I have always wanted to become a teacher. It was not until I was inspired by one of my high school math teachers that I became passionate about math as well. So, I decided to put my passion for math and teaching together and set out on a journey to become a high school math teacher. I graduated from Sonoma State University in May of 2017 with a BA in Mathematics and a concentration in secondary education. In May of 2018 I completed the Single Subject Credential program at Sonoma State University.
My Teaching Philosophy:
I believe that all students have the right to learn. A good teacher is able to give all students an access point into the content regardless of where their skill level is. Lessons need to be structured so that students are given multiple representations of a particular concept or skill. In other words, material should be presented orally, visually, and through manipulatives. I also believe students need to be given choice when they have to demonstrate their understanding. Everyone has strengths as well as weaknesses and it is necessary to play on those strengths when having students demonstrate what they have learned.
One of the most important skills students will learn is how to collaborate. I believe that working in a collaborative environment is crucial to learning how to be a productive member of the workforce. Not only does working in a collaborative classroom prepare students for the workforce, it also helps students learn how to think critically and critique the reasoning of others. In today's age of information it is important that students learn how to analyze information and be critical before believing it is true.

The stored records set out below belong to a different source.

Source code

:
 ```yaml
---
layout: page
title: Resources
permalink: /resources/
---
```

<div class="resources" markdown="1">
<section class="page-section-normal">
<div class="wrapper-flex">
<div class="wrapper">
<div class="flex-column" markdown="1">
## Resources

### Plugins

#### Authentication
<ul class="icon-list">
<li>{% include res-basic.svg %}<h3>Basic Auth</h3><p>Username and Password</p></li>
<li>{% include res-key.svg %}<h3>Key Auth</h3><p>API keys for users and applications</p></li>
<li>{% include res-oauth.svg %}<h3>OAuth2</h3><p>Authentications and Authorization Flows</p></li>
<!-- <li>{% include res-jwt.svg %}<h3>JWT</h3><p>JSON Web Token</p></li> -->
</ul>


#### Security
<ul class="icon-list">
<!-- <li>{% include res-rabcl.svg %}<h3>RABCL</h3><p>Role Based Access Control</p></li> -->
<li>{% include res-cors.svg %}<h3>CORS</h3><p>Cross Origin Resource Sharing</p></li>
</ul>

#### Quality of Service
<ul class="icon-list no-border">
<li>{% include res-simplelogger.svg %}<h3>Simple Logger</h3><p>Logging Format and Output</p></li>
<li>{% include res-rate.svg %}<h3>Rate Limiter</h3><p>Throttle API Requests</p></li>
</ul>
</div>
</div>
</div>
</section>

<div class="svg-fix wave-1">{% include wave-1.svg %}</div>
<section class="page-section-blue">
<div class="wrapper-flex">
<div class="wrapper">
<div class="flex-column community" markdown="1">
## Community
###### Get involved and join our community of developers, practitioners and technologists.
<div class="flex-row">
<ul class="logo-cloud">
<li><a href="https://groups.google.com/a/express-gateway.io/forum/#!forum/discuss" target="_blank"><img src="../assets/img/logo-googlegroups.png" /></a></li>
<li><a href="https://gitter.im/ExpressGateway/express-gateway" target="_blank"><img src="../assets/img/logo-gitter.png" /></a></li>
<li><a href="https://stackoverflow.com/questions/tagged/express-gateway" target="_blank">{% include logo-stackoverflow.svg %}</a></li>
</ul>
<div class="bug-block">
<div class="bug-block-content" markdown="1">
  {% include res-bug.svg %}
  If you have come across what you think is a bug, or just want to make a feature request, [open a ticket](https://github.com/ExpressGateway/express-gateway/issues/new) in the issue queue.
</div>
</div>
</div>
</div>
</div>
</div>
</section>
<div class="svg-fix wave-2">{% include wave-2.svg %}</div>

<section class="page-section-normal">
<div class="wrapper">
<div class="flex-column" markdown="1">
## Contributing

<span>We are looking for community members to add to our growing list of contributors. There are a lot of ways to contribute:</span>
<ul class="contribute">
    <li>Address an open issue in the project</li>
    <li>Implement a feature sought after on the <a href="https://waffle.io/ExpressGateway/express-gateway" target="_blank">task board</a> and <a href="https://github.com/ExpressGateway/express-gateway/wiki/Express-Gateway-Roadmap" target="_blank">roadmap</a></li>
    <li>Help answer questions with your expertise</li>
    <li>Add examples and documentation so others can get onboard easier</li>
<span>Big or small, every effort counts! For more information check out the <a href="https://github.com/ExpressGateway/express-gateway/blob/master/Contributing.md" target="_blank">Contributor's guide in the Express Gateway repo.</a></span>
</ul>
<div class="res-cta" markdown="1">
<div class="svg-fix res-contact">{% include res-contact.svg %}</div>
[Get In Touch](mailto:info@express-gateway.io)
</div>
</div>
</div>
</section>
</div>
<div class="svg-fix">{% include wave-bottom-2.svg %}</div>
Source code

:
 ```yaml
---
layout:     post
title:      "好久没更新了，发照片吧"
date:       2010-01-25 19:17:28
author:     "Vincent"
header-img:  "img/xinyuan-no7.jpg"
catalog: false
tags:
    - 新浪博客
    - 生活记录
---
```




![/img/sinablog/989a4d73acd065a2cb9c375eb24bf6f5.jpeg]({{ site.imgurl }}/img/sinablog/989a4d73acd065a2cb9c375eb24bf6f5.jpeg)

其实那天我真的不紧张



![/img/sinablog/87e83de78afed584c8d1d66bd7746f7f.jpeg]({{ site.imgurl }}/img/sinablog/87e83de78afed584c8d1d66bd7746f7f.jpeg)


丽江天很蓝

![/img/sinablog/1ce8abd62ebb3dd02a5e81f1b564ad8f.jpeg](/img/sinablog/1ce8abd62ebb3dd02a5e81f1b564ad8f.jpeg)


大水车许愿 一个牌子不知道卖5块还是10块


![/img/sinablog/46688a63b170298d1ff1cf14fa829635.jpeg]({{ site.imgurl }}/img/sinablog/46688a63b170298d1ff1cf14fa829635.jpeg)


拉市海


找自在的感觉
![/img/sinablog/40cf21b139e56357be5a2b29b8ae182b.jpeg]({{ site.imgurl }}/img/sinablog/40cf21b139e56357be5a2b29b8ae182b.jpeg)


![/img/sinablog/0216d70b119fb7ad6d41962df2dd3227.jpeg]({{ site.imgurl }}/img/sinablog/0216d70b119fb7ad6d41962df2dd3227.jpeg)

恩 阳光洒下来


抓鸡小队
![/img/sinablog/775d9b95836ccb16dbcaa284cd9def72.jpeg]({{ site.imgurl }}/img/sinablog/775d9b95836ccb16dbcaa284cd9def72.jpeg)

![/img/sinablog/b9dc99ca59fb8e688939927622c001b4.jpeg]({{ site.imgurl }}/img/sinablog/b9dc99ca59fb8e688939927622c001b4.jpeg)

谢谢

In order for students to feel comfortable with collaborating with one another, the classroom environment needs to be a safe space. Trust is a necessity to a successful classroom full of rich discussion and collaborative learning. Students need to be able to feel comfortable with one another so that they are not afraid to be wrong or to respectfully critique the reasoning of their peers. To create a safe space, students need to have time to get to know one another and trust needs to be built. Before delving deep into content, I believe it is important to give students time to get to know both the teacher and their peers through community building activities.
Every lesson should start with what the students know. Students come with their own "funds of knowledge" that stem from personal life experience, cultural experience and previous background knowledge. It is important to allow students to share what they know about a particular topic before teaching students more information about it. Not only does this get students more engaged in the content, it allows them to take ownership of the content.
Finally, I believe in a philosophy of assisted discovery. While some lecture is necessary for guidance, if lecture must occur I think it should be an open lecture where students can share their ideas. Students should be allowed to discover the content on their own through projects and tasks that guide them toward an end goal. Ideally, students should discover the material on their own; however the teacher is there to lead them in the right direction when it is necessary. Content tends to stick much better when it stems from discovery and projects as opposed to lecture and memorization. Conceptual understanding and analytical skill building is the ultimate goal of assisted discovery instead of regurgitating content.